January 6 in Washington ought to be our wake-up call also. Let’s ask ourselves why people were/are prepared to kill for Donald Trump. He has played cunningly to the legitimate fears of middle-America that hedonism, selfish individualism and anything-goes sex would erode traditional values. They see Trump as quixotic and flawed, but still a bulwark against destruction of traditional culture – translate that as white, capitalistic superiority.

Every fibre of liberal righteousness urges the deconstruction of racism and economic inequality. Go Bernie and AOC (Alexandria Ocasio-Cortez)!

But it’s more than that. The unravelling of the core principles of the social contract is the terror of many who voted for the Donald. Here is how one of our own dance hall divas explained the counter-ethic.

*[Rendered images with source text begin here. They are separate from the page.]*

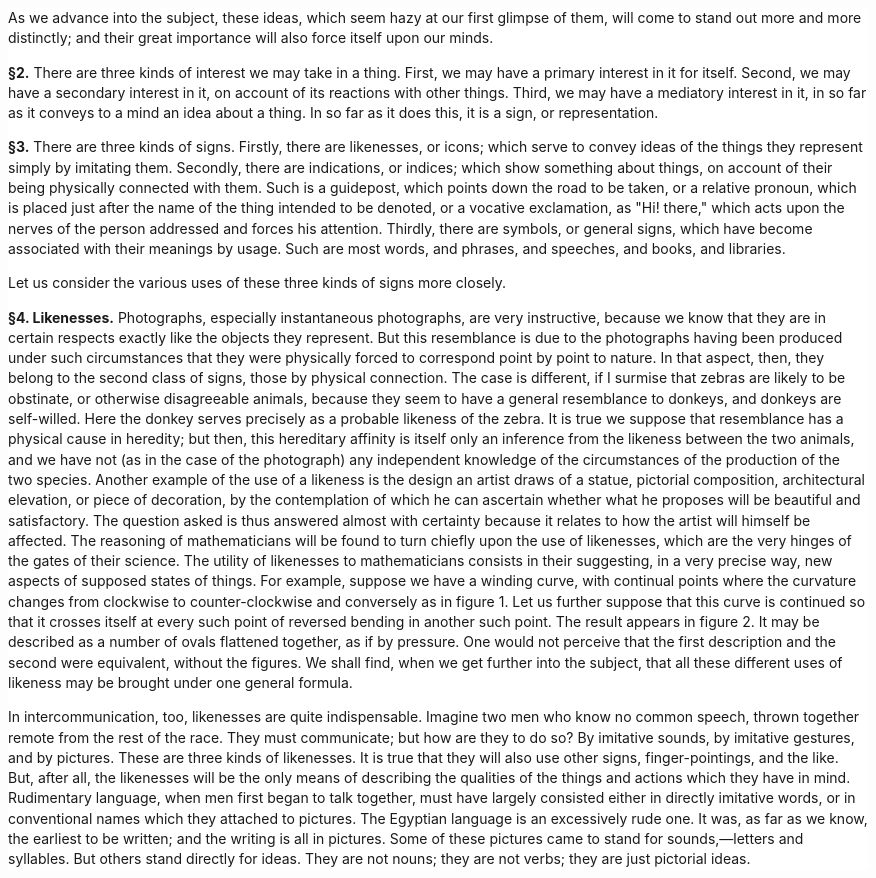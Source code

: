 As we advance into the subject, these ideas, which seem hazy at our first glimpse of them, will come to stand out more and more distinctly; and their great importance will also force itself upon our minds.

**§2.** There are three kinds of interest we may take in a thing. First, we may have a primary interest in it for itself. Second, we may have a secondary interest in it, on account of its reactions with other things. Third, we may have a mediatory interest in it, in so far as it conveys to a mind an idea about a thing. In so far as it does this, it is a sign, or representation.

**§3.** There are three kinds of signs. Firstly, there are likenesses, or icons; which serve to convey ideas of the things they represent simply by imitating them. Secondly, there are indications, or indices; which show something about things, on account of their being physically connected with them. Such is a guidepost, which points down the road to be taken, or a relative pronoun, which is placed just after the name of the thing intended to be denoted, or a vocative exclamation, as "Hi! there," which acts upon the nerves of the person addressed and forces his attention. Thirdly, there are symbols, or general signs, which have become associated with their meanings by usage. Such are most words, and phrases, and speeches, and books, and libraries.

Let us consider the various uses of these three kinds of signs more closely.

**§4. Likenesses.** Photographs, especially instantaneous photographs, are very instructive, because we know that they are in certain respects exactly like the objects they represent. But this resemblance is due to the photographs having been produced under such circumstances that they were physically forced to correspond point by point to nature. In that aspect, then, they belong to the second class of signs, those by physical connection. The case is different, if I surmise that zebras are likely to be obstinate, or otherwise disagreeable animals, because they seem to have a general resemblance to donkeys, and donkeys are self-willed. Here the donkey serves precisely as a probable likeness of the zebra. It is true we suppose that resemblance has a physical cause in heredity; but then, this hereditary affinity is itself only an inference from the likeness between the two animals, and we have not (as in the case of the photograph) any independent knowledge of the circumstances of the production of the two species. Another example of the use of a likeness is the design an artist draws of a statue, pictorial composition, architectural elevation, or piece of decoration, by the contemplation of which he can ascertain whether what he proposes will be beautiful and satisfactory. The question asked is thus answered almost with certainty because it relates to how the artist will himself be affected. The reasoning of mathematicians will be found to turn chiefly upon the use of likenesses, which are the very hinges of the gates of their science. The utility of likenesses to mathematicians consists in their suggesting, in a very precise way, new aspects of supposed states of things. For example, suppose we have a winding curve, with continual points where the curvature changes from clockwise to counter-clockwise and conversely as in figure 1. Let us further suppose that this curve is continued so that it crosses itself at every such point of reversed bending in another such point. The result appears in figure 2. It may be described as a number of ovals flattened together, as if by pressure. One would not perceive that the first description and the second were equivalent, without the figures. We shall find, when we get further into the subject, that all these different uses of likeness may be brought under one general formula.


In intercommunication, too, likenesses are quite indispensable. Imagine two men who know no common speech, thrown together remote from the rest of the race. They must communicate; but how are they to do so? By imitative sounds, by imitative gestures, and by pictures. These are three kinds of likenesses. It is true that they will also use other signs, finger-pointings, and the like. But, after all, the likenesses will be the only means of describing the qualities of the things and actions which they have in mind. Rudimentary language, when men first began to talk together, must have largely consisted either in directly imitative words, or in conventional names which they attached to pictures. The Egyptian language is an excessively rude one. It was, as far as we know, the earliest to be written; and the writing is all in pictures. Some of these pictures came to stand for sounds,—letters and syllables. But others stand directly for ideas. They are not nouns; they are not verbs; they are just pictorial ideas.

“Whatever I want to do, I do it. People should be free in their own life. I’m not standing for the things they (presumably those who espouse traditional notions about family, work and personal responsibility) stood for. If I want to do it, I’m going to do it. This generation is like that.”

Tell me if you can hold a society together on that basis. How did it come to this? Forget 2030!

There soon comes the point that left and right converge. It is a point of intolerance – a dialectical antagonism. Consensus becomes impossible. The opposition become the enemy. Extremism poses as righteousness. Facts and truth become the servants of choice, of opinion and bias.

Everything, including human life, becomes relative and contingent. The rioters at the Capitol and the ‘true believers’ here among us become prisoners of themselves, and perhaps their little group.

It is a short step from this mentality to Trump justifying his incitement and his “patriots”, not “p---ys”, baying for Mike Pence, Pelosi and Shumer. And it isn’t over yet. Fearfully for them, and for the rest of the world, the United States is in the throes of a spiritual civil war, compounded by the ravages of an implacable pandemic.

As we watch and pray, let us resolve not to ever slip into extremist views and behaviour. Those of us who remember 1980 can remember how close we came – and how much of it was contrived and based on lies and narrow interests masquerading as the common good. Ideology, or in its absence, political praxis which drives each other to the wall, spilling other people’s blood and blunting the nation’s prospects, serves no noble purpose.

Last week’s finding of a cache of weapons, obviously just a sample of such imports; the murderous, internecine killings; all prove that we have the hardware even without a Second Amendment. And the mindset, too.

But do we have the progressive, principled, level-headed leadership to steer clear of what could be Armageddon?

And on the basis of what philosophy are we teaching our children?